Data records:
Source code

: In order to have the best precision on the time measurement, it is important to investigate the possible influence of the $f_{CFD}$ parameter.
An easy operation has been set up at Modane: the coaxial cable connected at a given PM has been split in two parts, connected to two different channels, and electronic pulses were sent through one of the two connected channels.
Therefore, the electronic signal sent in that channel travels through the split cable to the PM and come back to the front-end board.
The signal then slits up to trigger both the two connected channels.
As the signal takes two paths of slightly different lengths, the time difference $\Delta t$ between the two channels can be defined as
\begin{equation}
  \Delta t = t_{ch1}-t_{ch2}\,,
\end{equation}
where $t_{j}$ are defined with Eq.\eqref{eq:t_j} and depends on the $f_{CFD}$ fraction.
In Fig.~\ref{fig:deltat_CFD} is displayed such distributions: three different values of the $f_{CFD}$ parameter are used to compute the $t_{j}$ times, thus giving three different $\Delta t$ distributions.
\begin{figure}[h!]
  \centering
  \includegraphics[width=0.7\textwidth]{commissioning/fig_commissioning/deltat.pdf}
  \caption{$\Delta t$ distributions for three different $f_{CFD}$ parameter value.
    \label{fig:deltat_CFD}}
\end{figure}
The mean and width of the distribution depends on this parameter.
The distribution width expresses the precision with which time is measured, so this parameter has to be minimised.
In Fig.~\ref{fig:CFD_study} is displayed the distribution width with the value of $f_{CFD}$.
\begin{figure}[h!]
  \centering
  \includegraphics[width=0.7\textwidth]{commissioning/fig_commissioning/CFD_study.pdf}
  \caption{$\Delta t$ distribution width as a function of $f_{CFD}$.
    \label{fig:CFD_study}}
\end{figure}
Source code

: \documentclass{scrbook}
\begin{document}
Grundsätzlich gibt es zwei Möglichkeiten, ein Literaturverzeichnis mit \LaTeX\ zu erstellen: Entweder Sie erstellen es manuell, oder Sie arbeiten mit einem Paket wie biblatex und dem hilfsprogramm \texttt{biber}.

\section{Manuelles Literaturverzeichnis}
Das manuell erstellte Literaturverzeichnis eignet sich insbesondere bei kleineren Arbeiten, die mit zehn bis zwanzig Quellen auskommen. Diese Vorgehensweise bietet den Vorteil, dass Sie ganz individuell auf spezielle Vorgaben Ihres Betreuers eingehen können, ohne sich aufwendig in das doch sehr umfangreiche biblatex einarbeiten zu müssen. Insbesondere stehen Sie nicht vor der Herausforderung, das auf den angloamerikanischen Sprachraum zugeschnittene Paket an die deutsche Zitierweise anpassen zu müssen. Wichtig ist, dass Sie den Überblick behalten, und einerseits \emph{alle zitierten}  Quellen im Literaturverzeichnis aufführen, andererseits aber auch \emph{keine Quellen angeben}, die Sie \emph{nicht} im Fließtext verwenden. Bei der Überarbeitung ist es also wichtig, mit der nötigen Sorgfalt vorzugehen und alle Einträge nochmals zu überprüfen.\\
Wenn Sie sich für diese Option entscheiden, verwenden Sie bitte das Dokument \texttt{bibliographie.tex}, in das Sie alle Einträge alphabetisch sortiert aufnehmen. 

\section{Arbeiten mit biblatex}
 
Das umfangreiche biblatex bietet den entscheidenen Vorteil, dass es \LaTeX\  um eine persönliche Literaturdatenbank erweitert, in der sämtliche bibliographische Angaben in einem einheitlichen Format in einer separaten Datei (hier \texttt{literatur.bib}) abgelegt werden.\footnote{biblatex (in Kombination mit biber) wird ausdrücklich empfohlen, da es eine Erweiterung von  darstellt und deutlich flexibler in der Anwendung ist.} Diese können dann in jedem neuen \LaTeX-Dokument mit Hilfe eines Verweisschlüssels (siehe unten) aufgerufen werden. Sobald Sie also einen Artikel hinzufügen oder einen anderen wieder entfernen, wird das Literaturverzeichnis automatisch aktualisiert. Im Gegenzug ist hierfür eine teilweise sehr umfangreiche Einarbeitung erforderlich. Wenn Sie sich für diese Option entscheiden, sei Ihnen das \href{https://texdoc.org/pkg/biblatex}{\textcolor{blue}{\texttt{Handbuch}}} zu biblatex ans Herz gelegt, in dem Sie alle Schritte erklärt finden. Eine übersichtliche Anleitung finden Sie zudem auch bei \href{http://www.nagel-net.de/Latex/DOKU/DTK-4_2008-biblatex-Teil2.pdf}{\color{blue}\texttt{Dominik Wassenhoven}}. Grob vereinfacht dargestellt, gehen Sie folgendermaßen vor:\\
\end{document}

TASK ITEM: Find the word "parameter" in the entries and show each line where it is found.

WRITTEN ANSWER:
: In order to have the best precision on the time measurement, it is important to investigate the possible influence of the $f_{CFD}$ parameter.
In Fig.~\ref{fig:deltat_CFD} is displayed such distributions: three different values of the $f_{CFD}$ parameter are used to compute the $t_{j}$ times, thus giving three different $\Delta t$ distributions.
  \caption{$\Delta t$ distributions for three different $f_{CFD}$ parameter value.
The mean and width of the distribution depends on this parameter.
The distribution width expresses the precision with which time is measured, so this parameter has to be minimised.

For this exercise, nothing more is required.